Zespołowi inżynierów z Northwestern University w stanie Illinois, pod kierownictwem prof. Harolda H. Kunga, udało się stworzyć elektrodę do baterii litowo-jonowych (takich, jakie są umieszczane w telefonach komórkowych czy iPodach), która dziesięciokrotnie zwiększa ich pojemność i skraca czas ich ładowania. Na czym polega ten przełom?
Jak pewnie wiecie, baterie litowo-jonowe zasilają urządzenia dzięki reakcji chemicznej, w wyniku której jony litu przemieszczają się od anody do katody w ośrodku zawierającym elektrolity, natomiast w trakcie ładowania baterii zachodzi ruch w odwrotnym kierunku. Niestety ma to swoje ograniczenia - sama pojemność baterii jest ograniczona przez to, ile jonów litu można upakować na anodzie i katodzie, zaś prędkość ładowania zależy od tego, jak szybko jony przemieszczają się przez ośrodek do anody.
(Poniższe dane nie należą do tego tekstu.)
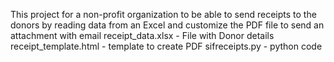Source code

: This project for a non-profit organization to be able to send receipts to the donors by reading data from an Excel and customize the PDF file to send an attachment with email
receipt_data.xlsx - File with Donor details
receipt_template.html - template to create PDF
sifreceipts.py - python code

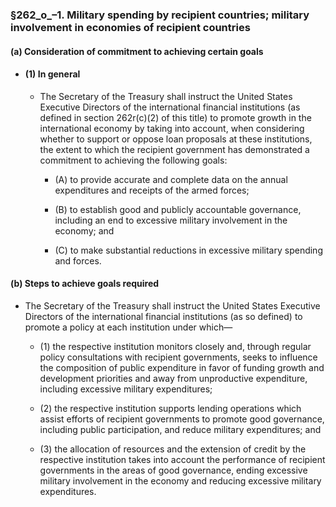 ### §262_o_–1. Military spending by recipient countries; military involvement in economies of recipient countries
#### (a) Consideration of commitment to achieving certain goals
* #### (1) In general
  * The Secretary of the Treasury shall instruct the United States Executive Directors of the international financial institutions (as defined in section 262r(c)(2) of this title) to promote growth in the international economy by taking into account, when considering whether to support or oppose loan proposals at these institutions, the extent to which the recipient government has demonstrated a commitment to achieving the following goals:

    * (A) to provide accurate and complete data on the annual expenditures and receipts of the armed forces;

    * (B) to establish good and publicly accountable governance, including an end to excessive military involvement in the economy; and

    * (C) to make substantial reductions in excessive military spending and forces.

#### (b) Steps to achieve goals required
* The Secretary of the Treasury shall instruct the United States Executive Directors of the international financial institutions (as so defined) to promote a policy at each institution under which—

  * (1) the respective institution monitors closely and, through regular policy consultations with recipient governments, seeks to influence the composition of public expenditure in favor of funding growth and development priorities and away from unproductive expenditure, including excessive military expenditures;

  * (2) the respective institution supports lending operations which assist efforts of recipient governments to promote good governance, including public participation, and reduce military expenditures; and

  * (3) the allocation of resources and the extension of credit by the respective institution takes into account the performance of recipient governments in the areas of good governance, ending excessive military involvement in the economy and reducing excessive military expenditures.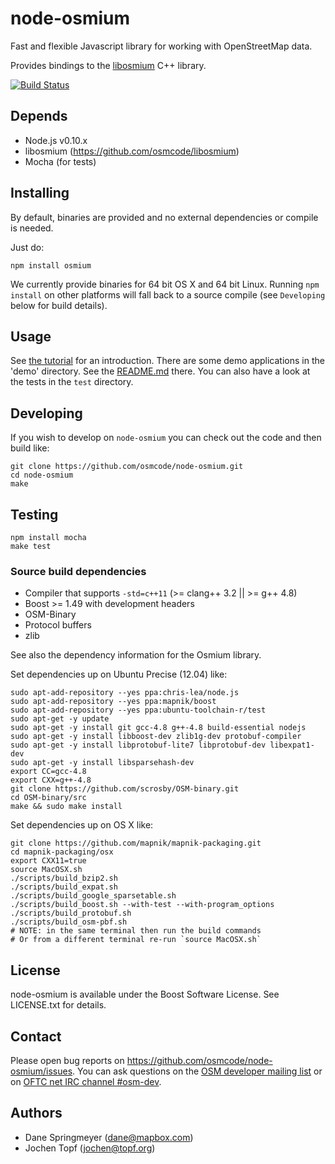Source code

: # node-osmium

Fast and flexible Javascript library for working with OpenStreetMap data.

Provides bindings to the [libosmium](https://github.com/osmcode/libosmium) C++
library.

[![Build Status](https://secure.travis-ci.org/osmcode/node-osmium.png)](http://travis-ci.org/osmcode/node-osmium)

## Depends

 - Node.js v0.10.x
 - libosmium (https://github.com/osmcode/libosmium)
 - Mocha (for tests)

## Installing

By default, binaries are provided and no external dependencies or compile is
needed.

Just do:

    npm install osmium

We currently provide binaries for 64 bit OS X and 64 bit Linux. Running `npm
install` on other platforms will fall back to a source compile (see
`Developing` below for build details).


## Usage

See [the tutorial](doc/tutorial.md) for an introduction. There are some demo
applications in the 'demo' directory. See the [README.md](demo/README.md)
there. You can also have a look at the tests in the `test` directory.


## Developing

If you wish to develop on `node-osmium` you can check out the code and then
build like:

    git clone https://github.com/osmcode/node-osmium.git
    cd node-osmium
    make

## Testing

    npm install mocha
    make test

### Source build dependencies

 - Compiler that supports `-std=c++11` (>= clang++ 3.2 || >= g++ 4.8)
 - Boost >= 1.49 with development headers
 - OSM-Binary
 - Protocol buffers
 - zlib

See also the dependency information for the Osmium library.

Set dependencies up on Ubuntu Precise (12.04) like:

    sudo apt-add-repository --yes ppa:chris-lea/node.js
    sudo apt-add-repository --yes ppa:mapnik/boost
    sudo apt-add-repository --yes ppa:ubuntu-toolchain-r/test
    sudo apt-get -y update
    sudo apt-get -y install git gcc-4.8 g++-4.8 build-essential nodejs
    sudo apt-get -y install libboost-dev zlib1g-dev protobuf-compiler
    sudo apt-get -y install libprotobuf-lite7 libprotobuf-dev libexpat1-dev
    sudo apt-get -y install libsparsehash-dev
    export CC=gcc-4.8
    export CXX=g++-4.8
    git clone https://github.com/scrosby/OSM-binary.git
    cd OSM-binary/src
    make && sudo make install

Set dependencies up on OS X like:

    git clone https://github.com/mapnik/mapnik-packaging.git
    cd mapnik-packaging/osx
    export CXX11=true
    source MacOSX.sh
    ./scripts/build_bzip2.sh
    ./scripts/build_expat.sh
    ./scripts/build_google_sparsetable.sh
    ./scripts/build_boost.sh --with-test --with-program_options
    ./scripts/build_protobuf.sh
    ./scripts/build_osm-pbf.sh
    # NOTE: in the same terminal then run the build commands
    # Or from a different terminal re-run `source MacOSX.sh`

## License

node-osmium is available under the Boost Software License. See LICENSE.txt for
details.

## Contact

Please open bug reports on https://github.com/osmcode/node-osmium/issues. You
can ask questions on the
[OSM developer mailing list](https://lists.openstreetmap.org/listinfo/dev)
or on [OFTC net IRC channel #osm-dev](https://wiki.openstreetmap.org/wiki/Irc).

## Authors

 - Dane Springmeyer (dane@mapbox.com)
 - Jochen Topf (jochen@topf.org)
Zespołowi prof. Kunga udało się połączyć dwie technologie, które rozwiązują wszystkie dotychczasowe problemy - połączyli warstwy krzemu ze stabilizującymi warstwami grafenu. To znacznie zwiększyło pojemność baterii i powstrzymało spadek jej wydajności. Badacze wykorzystali również proces utleniania do stworzenia malutkich dziurek (od 10-20 nanometrów) w warstwach grafenu, co pozwoliło na przyspieszenie transportu jonów do anody... i jednocześnie 10-krotnie skróciło czas ładowania baterii! Niestety ta technologia pojawi się na rynku dopiero za 3-5 lat...
W opisanym powyżej badaniu naukowcy skupili się tylko na anodzie, ale w planach mają badania nad katodą, jak również stworzenie elektrolitu, który umożliwiłby baterii na automatyczne (ale odwracalne oczywiście) "zamknięcie" się przy wysokich temperaturach - to ostatnie rozwiązanie mogłoby okazać się bardzo przydatne w samochodach elektrycznych.
Artykuł opisujący to odkrycie został opublikowany w "Advanced Energy Materials", a z opisem badania i jego wyników możecie się zapoznać na stronie Northwestern University.